Какая она? – возникая вновь и вновь в затверженной речи, в повествовании, с которым сопряжён нерасторжимо образ деда. Видим и его в узкой жёсткой койке, под шерстяным выбитым одеялом, за заложенным окном в глубокой тьме, лежащего безмолвно в клубе табачного дыма: спит, не спит…
– …Он уже потом, когда из… – пресекается голос, чтобы не слышали, чтобы не знали – оттого обращается она в сухое дерево – если мы здесь где-то рядом; потому лишь один шум сухих губ обескровленный доносится, и в нём читаем, как в страницах, выцветших от огня.
– Когда из тюрьмы пришёл, признался, что думал об этом всю зиму; когда мимо дома его ходил, не зная толком, зачем ходит. Но там, сказал он, стало понятно, что делать, надоумил Господь его, значит…
А что ж я не помню того, как он пришёл и сказал: «убью его»? Шапки не снял. «Я долго ждал, – сказал он, – но выходит, что, кроме меня, этого никто не сделает, Ганя. А в Страшный суд я не верю».
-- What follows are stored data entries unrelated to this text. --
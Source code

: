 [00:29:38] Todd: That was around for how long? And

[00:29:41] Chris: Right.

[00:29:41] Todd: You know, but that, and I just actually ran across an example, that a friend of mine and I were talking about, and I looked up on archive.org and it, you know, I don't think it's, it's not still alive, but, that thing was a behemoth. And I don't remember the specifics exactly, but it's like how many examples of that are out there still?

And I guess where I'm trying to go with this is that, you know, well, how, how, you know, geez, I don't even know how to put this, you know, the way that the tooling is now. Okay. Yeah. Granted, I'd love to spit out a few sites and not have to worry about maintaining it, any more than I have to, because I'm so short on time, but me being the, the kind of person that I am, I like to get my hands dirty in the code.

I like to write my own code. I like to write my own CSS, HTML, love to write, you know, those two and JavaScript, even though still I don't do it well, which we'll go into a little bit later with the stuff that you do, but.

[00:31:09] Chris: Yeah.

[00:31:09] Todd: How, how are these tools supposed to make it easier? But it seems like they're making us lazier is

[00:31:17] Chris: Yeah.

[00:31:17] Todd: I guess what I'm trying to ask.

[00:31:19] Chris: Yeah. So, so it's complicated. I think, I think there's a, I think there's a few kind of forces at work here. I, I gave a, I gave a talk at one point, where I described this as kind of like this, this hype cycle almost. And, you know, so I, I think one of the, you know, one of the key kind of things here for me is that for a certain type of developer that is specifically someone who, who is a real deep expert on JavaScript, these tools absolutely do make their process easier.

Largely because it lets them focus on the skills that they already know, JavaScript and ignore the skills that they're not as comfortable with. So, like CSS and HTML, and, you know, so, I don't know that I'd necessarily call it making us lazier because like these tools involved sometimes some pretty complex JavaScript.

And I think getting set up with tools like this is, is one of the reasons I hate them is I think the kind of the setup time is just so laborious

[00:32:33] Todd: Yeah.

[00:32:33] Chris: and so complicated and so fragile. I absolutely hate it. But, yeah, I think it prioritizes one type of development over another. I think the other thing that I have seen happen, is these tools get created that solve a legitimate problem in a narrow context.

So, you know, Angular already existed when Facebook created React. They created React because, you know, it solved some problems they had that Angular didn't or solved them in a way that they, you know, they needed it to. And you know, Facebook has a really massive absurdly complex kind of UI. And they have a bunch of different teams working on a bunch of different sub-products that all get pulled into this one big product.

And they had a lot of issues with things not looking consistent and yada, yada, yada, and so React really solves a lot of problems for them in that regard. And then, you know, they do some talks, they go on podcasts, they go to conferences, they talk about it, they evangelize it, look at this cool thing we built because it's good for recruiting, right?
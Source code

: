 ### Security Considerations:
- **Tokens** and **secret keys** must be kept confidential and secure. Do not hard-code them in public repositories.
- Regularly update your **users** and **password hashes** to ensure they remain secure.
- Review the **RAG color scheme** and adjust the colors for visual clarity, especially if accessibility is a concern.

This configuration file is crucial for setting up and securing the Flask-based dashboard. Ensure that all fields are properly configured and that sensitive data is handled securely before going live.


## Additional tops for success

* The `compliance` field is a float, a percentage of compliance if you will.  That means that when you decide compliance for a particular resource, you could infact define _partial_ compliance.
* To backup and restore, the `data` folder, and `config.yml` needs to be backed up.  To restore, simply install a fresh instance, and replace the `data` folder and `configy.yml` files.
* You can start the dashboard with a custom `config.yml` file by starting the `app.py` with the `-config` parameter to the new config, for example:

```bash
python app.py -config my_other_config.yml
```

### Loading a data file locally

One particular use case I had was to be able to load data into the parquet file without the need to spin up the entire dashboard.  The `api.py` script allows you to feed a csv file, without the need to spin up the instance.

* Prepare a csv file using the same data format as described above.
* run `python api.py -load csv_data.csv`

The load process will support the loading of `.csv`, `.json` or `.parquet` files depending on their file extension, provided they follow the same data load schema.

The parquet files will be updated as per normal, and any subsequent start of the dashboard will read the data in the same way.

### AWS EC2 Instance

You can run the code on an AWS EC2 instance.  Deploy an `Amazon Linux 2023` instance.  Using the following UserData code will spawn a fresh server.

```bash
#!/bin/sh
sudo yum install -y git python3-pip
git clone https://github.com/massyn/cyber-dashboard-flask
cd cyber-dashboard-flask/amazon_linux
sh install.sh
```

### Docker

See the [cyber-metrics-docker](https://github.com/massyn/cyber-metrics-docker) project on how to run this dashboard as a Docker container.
– Замолчи, – оборвала я его. А он: «Ганя, не зли меня, Христа за ради, хоть теперь не зли. Ты меня знаешь!» – «Да, я тебя знаю, – ответила, – я тебя ой как хорошо знаю».
И лёгкий нежный переполох просыпается в её голосе:
– Кажется, дети? Не спят…
– Вы ещё здесь? – спрашивает мать, вглядываясь утомлённо в глубокую тень, где мы замерли. – В постели, живо!
И вот уже из комнаты другой, из-под двери, где дверь не доходит до пола, – так приезжала мама из стран далёких, краёв, наполненных чужим, откуда черпали мы всё, что придётся, для будущего, – пыльной полосой свет оседает, а за его чертой, подобно в круге чистом соли вьются голоса то жалобами, то твёрдым нареканием. Вот убил брат брата – потом только, как комментарий, составленный гораздо позже; при чтении наткнёшься: «будешь возделывать землю, не станет более давать силы для тебя, ты будешь изгнанником и скитальцем». Не вырваться из круга! – много лет спустя – воскликнешь: «Убил-таки!»
Больше всего волновало, томило, что не пески аравийские, не стада овечьи, не солнце палящее над Иерихоном, а вот – белый налив зацвёл, вишни занимались утренним розоватым огнём под перистыми облаками, повидавшими и степи крымские, и Чёрное море, под облаками неторопливыми, высокими… И как он смог! Как осмелился обнаружить родство своё с землёй, с древними пустынями, мёртвыми колодцами, с праотцами, схожими со страшными изваяниями на путях могучей памяти. Где взял силы убить? Мятеж? Сомневаюсь. Считаю – следование неким законам, верность им.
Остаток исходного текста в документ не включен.